• **REQUIRED ACTION**
Take every line containing "login" from the material and copy it.
(RECORD SET begins)
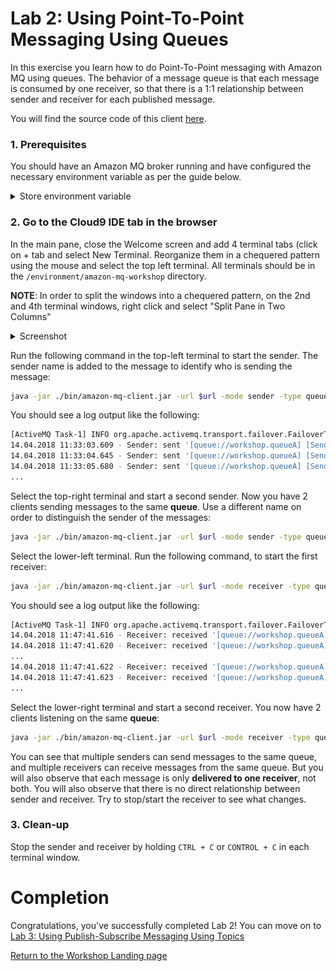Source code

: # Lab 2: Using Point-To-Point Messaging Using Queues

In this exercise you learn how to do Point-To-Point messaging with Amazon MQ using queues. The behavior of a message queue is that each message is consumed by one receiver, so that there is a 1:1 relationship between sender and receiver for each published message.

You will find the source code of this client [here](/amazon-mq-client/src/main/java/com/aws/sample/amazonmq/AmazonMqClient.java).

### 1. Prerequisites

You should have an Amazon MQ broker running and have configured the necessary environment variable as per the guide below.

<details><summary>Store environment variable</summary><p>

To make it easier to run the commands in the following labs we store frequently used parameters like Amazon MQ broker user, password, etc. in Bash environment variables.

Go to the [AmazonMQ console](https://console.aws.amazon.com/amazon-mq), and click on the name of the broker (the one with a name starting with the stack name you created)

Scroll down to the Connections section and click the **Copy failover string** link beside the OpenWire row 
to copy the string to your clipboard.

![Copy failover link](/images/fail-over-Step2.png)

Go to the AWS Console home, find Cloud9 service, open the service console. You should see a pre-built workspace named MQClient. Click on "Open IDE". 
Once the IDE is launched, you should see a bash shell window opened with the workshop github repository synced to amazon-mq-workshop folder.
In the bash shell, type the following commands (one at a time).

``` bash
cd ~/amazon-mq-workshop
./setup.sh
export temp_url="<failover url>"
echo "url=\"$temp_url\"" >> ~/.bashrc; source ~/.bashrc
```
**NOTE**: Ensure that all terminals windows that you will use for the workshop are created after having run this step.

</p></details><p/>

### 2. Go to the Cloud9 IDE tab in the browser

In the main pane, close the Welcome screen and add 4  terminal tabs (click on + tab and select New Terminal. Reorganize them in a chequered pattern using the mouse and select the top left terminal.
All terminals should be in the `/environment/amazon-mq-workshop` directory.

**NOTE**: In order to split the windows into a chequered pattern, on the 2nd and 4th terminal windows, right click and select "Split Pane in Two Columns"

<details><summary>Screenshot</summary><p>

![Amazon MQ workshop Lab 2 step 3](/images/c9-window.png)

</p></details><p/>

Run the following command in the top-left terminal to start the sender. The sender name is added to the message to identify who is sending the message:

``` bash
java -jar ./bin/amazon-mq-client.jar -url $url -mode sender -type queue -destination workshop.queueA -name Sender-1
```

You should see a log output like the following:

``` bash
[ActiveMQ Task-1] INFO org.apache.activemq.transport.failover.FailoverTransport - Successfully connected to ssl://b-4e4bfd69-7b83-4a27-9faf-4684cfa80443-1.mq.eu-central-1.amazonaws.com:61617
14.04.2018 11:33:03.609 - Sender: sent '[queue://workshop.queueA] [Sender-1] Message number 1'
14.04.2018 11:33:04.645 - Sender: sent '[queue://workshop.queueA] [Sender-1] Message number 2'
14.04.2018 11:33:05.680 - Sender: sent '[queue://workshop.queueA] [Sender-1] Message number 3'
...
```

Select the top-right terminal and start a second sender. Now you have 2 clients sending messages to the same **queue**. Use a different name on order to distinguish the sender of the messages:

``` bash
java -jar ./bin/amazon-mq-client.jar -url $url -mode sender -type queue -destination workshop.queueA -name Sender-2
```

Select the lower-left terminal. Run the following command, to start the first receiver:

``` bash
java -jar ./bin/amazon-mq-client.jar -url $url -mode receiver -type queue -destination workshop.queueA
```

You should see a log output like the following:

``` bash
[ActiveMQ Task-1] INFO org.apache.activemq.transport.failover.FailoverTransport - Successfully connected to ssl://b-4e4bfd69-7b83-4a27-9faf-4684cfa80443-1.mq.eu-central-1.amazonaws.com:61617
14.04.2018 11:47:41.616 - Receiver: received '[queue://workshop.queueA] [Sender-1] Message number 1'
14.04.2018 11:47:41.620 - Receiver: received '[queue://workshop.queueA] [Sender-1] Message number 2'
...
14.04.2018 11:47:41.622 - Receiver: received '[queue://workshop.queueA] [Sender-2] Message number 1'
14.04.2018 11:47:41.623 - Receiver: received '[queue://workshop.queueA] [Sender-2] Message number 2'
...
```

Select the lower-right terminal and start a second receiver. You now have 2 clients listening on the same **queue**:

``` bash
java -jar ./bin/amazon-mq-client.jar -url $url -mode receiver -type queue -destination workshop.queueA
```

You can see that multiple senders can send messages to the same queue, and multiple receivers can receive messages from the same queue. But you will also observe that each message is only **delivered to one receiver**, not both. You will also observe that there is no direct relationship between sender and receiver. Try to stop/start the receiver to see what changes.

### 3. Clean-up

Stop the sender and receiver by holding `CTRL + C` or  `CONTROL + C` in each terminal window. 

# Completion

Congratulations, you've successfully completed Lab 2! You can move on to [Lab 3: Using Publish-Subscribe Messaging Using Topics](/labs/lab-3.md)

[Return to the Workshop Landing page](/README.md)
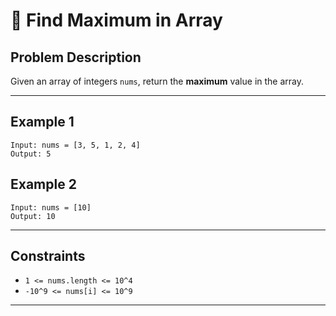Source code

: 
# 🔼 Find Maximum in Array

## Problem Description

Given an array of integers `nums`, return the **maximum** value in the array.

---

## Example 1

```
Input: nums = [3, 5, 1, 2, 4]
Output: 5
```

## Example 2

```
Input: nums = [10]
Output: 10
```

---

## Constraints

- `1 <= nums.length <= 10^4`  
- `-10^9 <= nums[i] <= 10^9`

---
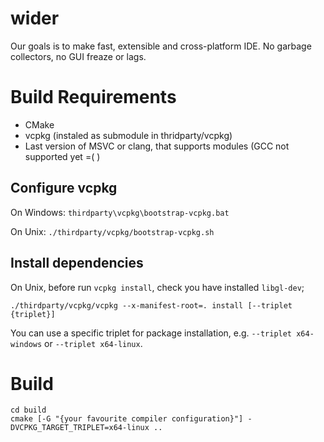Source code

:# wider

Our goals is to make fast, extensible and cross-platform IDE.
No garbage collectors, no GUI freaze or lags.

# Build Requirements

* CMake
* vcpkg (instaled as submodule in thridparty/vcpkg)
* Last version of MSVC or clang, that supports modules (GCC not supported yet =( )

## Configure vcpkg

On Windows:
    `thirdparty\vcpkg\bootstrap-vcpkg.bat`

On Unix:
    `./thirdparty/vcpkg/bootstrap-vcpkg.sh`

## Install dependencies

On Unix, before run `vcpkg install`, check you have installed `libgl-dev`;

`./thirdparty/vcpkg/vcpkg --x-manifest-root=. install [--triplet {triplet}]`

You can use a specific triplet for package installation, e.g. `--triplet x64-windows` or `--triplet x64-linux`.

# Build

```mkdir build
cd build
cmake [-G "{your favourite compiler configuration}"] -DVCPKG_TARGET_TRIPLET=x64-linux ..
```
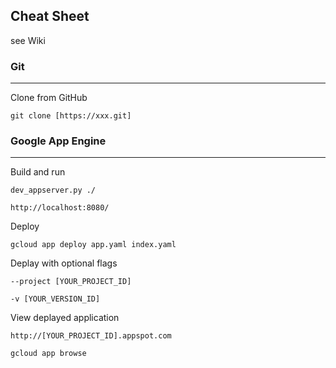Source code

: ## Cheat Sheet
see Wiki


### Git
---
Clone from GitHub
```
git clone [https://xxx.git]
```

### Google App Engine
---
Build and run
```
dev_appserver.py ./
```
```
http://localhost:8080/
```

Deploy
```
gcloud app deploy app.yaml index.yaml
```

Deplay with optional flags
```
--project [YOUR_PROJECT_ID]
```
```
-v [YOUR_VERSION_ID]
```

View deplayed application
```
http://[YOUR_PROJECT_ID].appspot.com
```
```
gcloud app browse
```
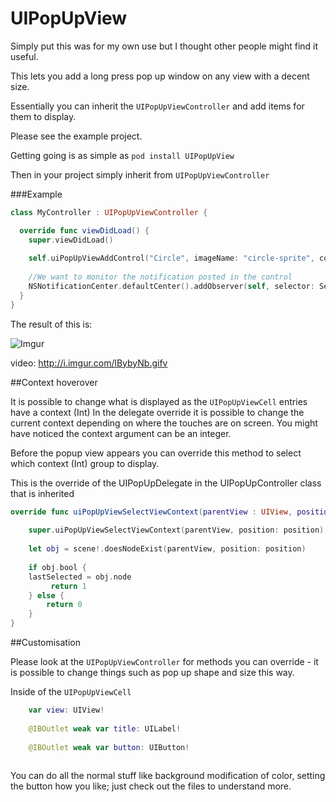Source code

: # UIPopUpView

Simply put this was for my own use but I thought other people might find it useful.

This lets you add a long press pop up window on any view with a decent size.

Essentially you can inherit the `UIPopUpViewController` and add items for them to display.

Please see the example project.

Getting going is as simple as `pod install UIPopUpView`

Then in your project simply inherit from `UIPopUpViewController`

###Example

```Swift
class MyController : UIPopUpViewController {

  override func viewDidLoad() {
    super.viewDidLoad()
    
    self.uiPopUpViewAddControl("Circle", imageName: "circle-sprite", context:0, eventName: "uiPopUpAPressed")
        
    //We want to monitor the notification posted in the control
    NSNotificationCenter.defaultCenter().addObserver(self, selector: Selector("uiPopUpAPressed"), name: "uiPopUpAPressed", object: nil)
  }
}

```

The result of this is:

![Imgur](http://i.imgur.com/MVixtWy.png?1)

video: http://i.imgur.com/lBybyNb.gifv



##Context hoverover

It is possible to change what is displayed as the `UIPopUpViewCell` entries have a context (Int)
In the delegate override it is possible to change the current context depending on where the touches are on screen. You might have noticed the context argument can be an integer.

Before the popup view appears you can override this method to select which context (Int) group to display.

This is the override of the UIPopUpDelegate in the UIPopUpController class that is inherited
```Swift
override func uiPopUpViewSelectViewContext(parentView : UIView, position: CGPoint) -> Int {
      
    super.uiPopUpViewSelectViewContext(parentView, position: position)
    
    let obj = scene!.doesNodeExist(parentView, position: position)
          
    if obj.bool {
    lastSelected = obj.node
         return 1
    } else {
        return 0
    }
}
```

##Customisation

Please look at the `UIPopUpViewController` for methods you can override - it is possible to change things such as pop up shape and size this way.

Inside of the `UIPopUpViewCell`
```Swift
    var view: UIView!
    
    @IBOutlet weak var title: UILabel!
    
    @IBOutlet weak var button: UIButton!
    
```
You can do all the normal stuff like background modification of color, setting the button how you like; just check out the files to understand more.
(RECORD SET ends)
(RECORD SET begins)
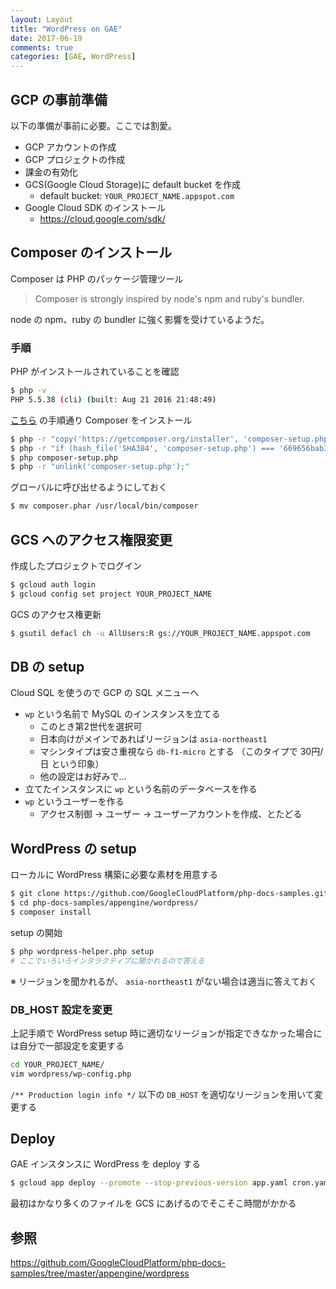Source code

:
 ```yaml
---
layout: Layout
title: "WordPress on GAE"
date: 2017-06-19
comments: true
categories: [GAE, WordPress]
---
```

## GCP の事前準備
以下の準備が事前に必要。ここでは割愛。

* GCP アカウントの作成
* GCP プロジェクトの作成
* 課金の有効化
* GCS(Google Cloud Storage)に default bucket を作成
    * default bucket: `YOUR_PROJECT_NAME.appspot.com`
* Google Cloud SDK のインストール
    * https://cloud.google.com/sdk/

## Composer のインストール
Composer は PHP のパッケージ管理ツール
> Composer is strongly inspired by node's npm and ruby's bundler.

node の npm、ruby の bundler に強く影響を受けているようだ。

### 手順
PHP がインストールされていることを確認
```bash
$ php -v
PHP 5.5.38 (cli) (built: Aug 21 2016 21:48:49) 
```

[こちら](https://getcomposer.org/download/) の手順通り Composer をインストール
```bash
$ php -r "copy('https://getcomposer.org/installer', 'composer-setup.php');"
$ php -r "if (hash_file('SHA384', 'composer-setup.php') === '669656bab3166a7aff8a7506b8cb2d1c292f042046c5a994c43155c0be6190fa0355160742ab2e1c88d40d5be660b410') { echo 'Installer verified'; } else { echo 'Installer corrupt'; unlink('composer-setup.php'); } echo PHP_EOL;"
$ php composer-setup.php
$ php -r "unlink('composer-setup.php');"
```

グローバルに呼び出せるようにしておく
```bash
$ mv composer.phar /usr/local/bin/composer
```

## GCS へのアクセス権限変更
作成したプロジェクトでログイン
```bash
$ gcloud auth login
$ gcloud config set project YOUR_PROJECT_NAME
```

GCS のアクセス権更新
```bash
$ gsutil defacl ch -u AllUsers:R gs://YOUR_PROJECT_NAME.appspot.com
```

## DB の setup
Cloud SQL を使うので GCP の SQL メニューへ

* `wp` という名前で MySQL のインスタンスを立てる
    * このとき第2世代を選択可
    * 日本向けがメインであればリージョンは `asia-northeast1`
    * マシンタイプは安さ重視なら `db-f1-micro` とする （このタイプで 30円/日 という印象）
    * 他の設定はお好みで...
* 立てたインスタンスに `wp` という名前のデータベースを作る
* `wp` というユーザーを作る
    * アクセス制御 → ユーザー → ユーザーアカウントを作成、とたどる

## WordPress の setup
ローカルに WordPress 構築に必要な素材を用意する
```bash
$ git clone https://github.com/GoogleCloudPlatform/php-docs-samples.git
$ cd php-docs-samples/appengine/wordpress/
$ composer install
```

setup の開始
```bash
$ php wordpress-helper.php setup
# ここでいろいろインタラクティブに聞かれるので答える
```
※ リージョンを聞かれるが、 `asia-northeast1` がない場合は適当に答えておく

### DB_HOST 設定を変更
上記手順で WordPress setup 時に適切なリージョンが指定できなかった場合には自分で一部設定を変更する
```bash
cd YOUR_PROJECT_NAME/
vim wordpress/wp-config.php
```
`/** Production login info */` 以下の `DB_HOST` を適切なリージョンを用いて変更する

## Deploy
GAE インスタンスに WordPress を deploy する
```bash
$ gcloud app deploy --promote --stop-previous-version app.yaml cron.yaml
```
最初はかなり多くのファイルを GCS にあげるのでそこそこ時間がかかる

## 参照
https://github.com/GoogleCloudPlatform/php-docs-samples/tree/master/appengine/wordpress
(RECORD SET ends)
• **TASK ANSWER**
$ gcloud auth login
`/** Production login info */` 以下の `DB_HOST` を適切なリージョンを用いて変更する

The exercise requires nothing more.